12. Generating AIRFLOW_FERNET_KEY

Airflow uses a Fernet key to encrypt sensitive values (e.g., connections, variables). You must generate a key and set AIRFLOW_FERNET_KEY in your .env.

Option 1: Generate using Docker (recommended)

From the project root:

docker compose run --rm airflow \
  python -c "from cryptography.fernet import Fernet; print(Fernet.generate_key().decode())"

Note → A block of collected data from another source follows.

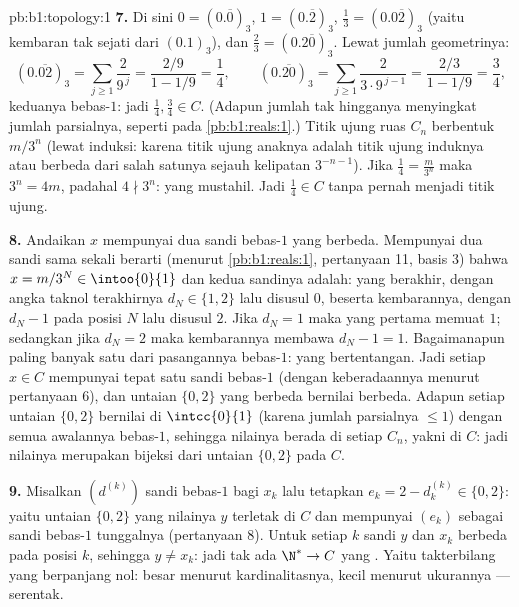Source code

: \begin{solution}{pb:b1:topology:1}
\textbf{7.} Di sini $0 = (0.\overline 0)_3$, $1 = (0.\overline 2)_3$,
$\frac13 = (0.0\overline{2})_3$ (yaitu kembaran tak sejati dari $(0.1)_3$),
dan $\frac23 = (0.2\overline{0})_3$. Lewat jumlah geometrinya:
\[
(0.\overline{02})_3 = \sum_{j\geq1} \frac{2}{9^{\,j}}
= \frac{2/9}{1 - 1/9} = \frac14 ,
\qquad
(0.\overline{20})_3 = \sum_{j\geq1} \frac{2}{3\cdot 9^{\,j-1}}
= \frac{2/3}{1 - 1/9} = \frac34 ,
\]
keduanya bebas-$1$: jadi $\frac14, \frac34 \in C$. (Adapun jumlah tak hingganya
menyingkat  jumlah parsialnya, seperti pada \cref{pb:b1:reals:1}.)
Titik ujung ruas $C_n$ berbentuk $m/3^n$
(lewat induksi: karena titik ujung anaknya adalah titik ujung induknya atau berbeda
dari salah satunya sejauh kelipatan $3^{-n-1}$). Jika $\frac14 =
\frac{m}{3^n}$ maka $3^n = 4m$, padahal $4 \nmid 3^n$: yang mustahil.
Jadi $\frac14 \in C$ tanpa pernah menjadi titik ujung.

\textbf{8.} Andaikan $x$ mempunyai dua sandi bebas-$1$ yang berbeda. Mempunyai
dua sandi sama sekali berarti (menurut \cref{pb:b1:reals:1}, pertanyaan 11, basis
$3$) bahwa $x = m/3^N \in \intoo{0}{1}$ dan kedua sandinya adalah:
yang berakhir, dengan angka taknol terakhirnya $d_N \in \{1, 2\}$
lalu disusul $0$, beserta kembarannya, dengan $d_N - 1$ pada posisi $N$
lalu disusul $2$. Jika $d_N = 1$ maka yang pertama memuat $1$; sedangkan jika $d_N
= 2$ maka kembarannya membawa $d_N - 1 = 1$. Bagaimanapun paling banyak satu
dari pasangannya bebas-$1$: yang bertentangan. Jadi setiap $x \in C$ mempunyai
tepat satu sandi bebas-$1$ (dengan keberadaannya menurut pertanyaan 6), dan
untaian $\{0,2\}$ yang berbeda bernilai berbeda. Adapun setiap
untaian $\{0,2\}$ bernilai di $\intcc{0}{1}$ (karena jumlah parsialnya $\leq
1$) dengan semua awalannya bebas-$1$, sehingga nilainya berada di setiap $C_n$,
yakni di $C$: jadi  nilainya merupakan bijeksi dari
untaian $\{0,2\}$ pada $C$.

\textbf{9.} Misalkan $(d^{(k)})$ sandi bebas-$1$ bagi $x_k$ lalu
tetapkan $e_k = 2 - d^{(k)}_k \in \{0, 2\}$: yaitu untaian $\{0,2\}$ yang
nilainya $y$ terletak di $C$ dan mempunyai $(e_k)$ sebagai sandi bebas-$1$
tunggalnya (pertanyaan 8). Untuk setiap $k$ sandi $y$ dan $x_k$
berbeda pada posisi $k$, sehingga $y \neq x_k$: jadi tak ada  $\N^* \to C$ yang
. Yaitu  takterbilang yang berpanjang nol: besar menurut
kardinalitasnya, kecil menurut ukurannya --- serentak.


\end{solution}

Copy the printed value and set it in .env:

AIRFLOW_FERNET_KEY=<paste-generated-key-here>

Option 2: Generate using local Python

If your host Python has cryptography installed:

python -c "from cryptography.fernet import Fernet; print(Fernet.generate_key().decode())"

13. Setup and Execution

Step 1 — Prepare environment

git clone https://github.com/Yarroudh/dataengineering
cd dataengineering
cp .env.example .env

Edit .env and fill in:

  • MINIO_ROOT_USER, MINIO_ROOT_PASSWORD
  • AWS_ACCESS_KEY_ID, AWS_SECRET_ACCESS_KEY
  • S3_BUCKET_NAME, S3_ENDPOINT_URL
  • AIRFLOW_ADMIN_USER, AIRFLOW_ADMIN_PASSWORD, AIRFLOW_ADMIN_EMAIL
  • Generate and set AIRFLOW_FERNET_KEY (see section 12)

Step 2 — Build services

docker compose build

Step 3 — Start services

docker compose up -d

Step 4 — Access UIs

Service URL
Airflow http://localhost:8080
MinIO Console http://localhost:9001
JupyterLab http://localhost:8888

Step 5 — Run the pipeline via Airflow

  1. Open Airflow at http://localhost:8080.

  2. Log in using the admin credentials from .env.

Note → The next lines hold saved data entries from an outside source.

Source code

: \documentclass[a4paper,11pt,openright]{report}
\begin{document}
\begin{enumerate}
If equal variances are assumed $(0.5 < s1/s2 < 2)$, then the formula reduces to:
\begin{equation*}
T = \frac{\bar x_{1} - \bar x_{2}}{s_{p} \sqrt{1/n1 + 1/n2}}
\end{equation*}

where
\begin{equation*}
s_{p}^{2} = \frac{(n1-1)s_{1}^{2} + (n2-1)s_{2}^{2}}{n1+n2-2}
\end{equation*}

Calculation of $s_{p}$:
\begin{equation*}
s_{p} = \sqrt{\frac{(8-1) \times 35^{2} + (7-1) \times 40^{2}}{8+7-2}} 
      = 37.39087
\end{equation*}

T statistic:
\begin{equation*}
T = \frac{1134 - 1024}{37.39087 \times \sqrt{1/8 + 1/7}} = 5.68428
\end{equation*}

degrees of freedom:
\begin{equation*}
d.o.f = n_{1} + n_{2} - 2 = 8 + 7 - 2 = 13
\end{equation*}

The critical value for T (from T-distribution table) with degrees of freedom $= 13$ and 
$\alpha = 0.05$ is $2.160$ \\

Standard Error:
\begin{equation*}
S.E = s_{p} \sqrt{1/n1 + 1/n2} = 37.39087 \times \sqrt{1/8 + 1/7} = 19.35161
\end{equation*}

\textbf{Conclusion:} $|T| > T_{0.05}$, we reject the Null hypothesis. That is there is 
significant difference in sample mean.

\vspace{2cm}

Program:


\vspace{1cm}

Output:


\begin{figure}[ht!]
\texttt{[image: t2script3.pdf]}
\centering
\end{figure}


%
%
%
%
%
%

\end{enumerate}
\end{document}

  3. Open the nyc_taxi_pipeline DAG.

  4. Click Trigger DAG.

  5. Provide year/month, for example:

    {
      "year": 2024,
      "month": 1
    }
  6. Monitor tasks:

    • download_taxi_data
    • ingest_to_landing
    • transform_to_prepared
    • load_to_duckdb

After a successful run, DuckDB (warehouse/taxi.duckdb) contains taxi.taxi.trips_prepared for the selected month.

Step 6 — Explore data in JupyterLab

  1. Open http://localhost:8888.

  2. Run:

    • notebooks/01_raw_data_exploration.ipynb (raw profiling)
    • notebooks/02_prepared_data_exploration.ipynb (prepared data)

14. Troubleshooting

Containers not starting

docker compose logs <service>

Airflow cannot parse the DAG

  • Ensure Airflow dependencies include duckdb and requests in airflow/requirements.txt.

  • Rebuild Airflow:

    docker compose build airflow
    docker compose up -d airflow

Spark cannot access MinIO

  • Verify AWS_ACCESS_KEY_ID and AWS_SECRET_ACCESS_KEY in .env.
  • Confirm the correct bucket name in S3_BUCKET_NAME.
  • Ensure S3_ENDPOINT_URL is http://minio:9000 (inside the Docker network).

15. Future Enhancements

  • Add data quality checks (e.g., Great Expectations / Deequ).
  • Implement incremental and multi-month ingestion.
  • Add CI workflows.
  • Introduce dataset versioning and data catalog integration.

16. License

This project is distributed under the terms defined in the LICENSE file.


17. Acknowledgements

  • NYC Taxi & Limousine Commission for the dataset.
  • Apache Spark, Apache Airflow, MinIO, and DuckDB communities for their open-source tools.